Excerpted records START

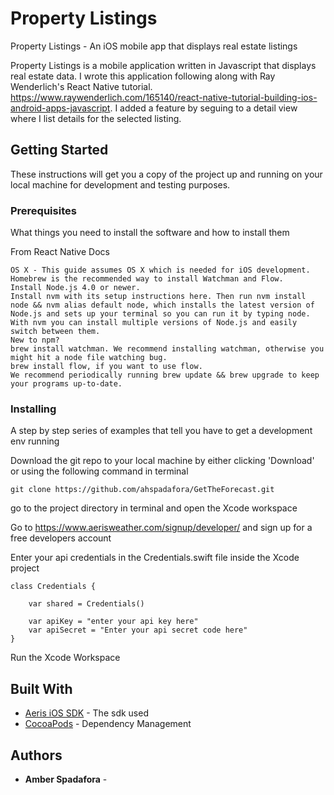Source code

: # Property Listings
Property Listings - An iOS mobile app that displays real estate listings 



Property Listings is a mobile application written in Javascript that displays real estate data. I wrote this application following along with Ray Wenderlich's React Native tutorial. https://www.raywenderlich.com/165140/react-native-tutorial-building-ios-android-apps-javascript. I added a feature by seguing to a detail view where I list details for the selected listing.

## Getting Started

These instructions will get you a copy of the project up and running on your local machine for development and testing purposes.

### Prerequisites

What things you need to install the software and how to install them

From React Native Docs
```
OS X - This guide assumes OS X which is needed for iOS development.
Homebrew is the recommended way to install Watchman and Flow.
Install Node.js 4.0 or newer.
Install nvm with its setup instructions here. Then run nvm install node && nvm alias default node, which installs the latest version of Node.js and sets up your terminal so you can run it by typing node. With nvm you can install multiple versions of Node.js and easily switch between them.
New to npm?
brew install watchman. We recommend installing watchman, otherwise you might hit a node file watching bug.
brew install flow, if you want to use flow.
We recommend periodically running brew update && brew upgrade to keep your programs up-to-date.
```


### Installing

A step by step series of examples that tell you have to get a development env running

Download the git repo to your local machine by either clicking 'Download' or using the following command in terminal

```
git clone https://github.com/ahspadafora/GetTheForecast.git
```

go to the project directory in terminal and open the Xcode workspace 

Go to https://www.aerisweather.com/signup/developer/ and sign up for a free developers account

Enter your api credentials in the Credentials.swift file inside the Xcode project
```
class Credentials {
    
    var shared = Credentials()
    
    var apiKey = "enter your api key here"
    var apiSecret = "Enter your api secret code here"
}
```

Run the Xcode Workspace

## Built With

* [Aeris iOS SDK](https://www.aerisweather.com/support/docs/toolkits/aeris-ios-sdk/) - The sdk used
* [CocoaPods](https://cocoapods.org/) - Dependency Management


## Authors

* **Amber Spadafora** -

Excerpted records END

— What you should do —
Go through the listing above and list every line that has the word "file".

— Answer to this problem —
brew install watchman. We recommend installing watchman, otherwise you might hit a node file watching bug.
Enter your api credentials in the Credentials.swift file inside the Xcode project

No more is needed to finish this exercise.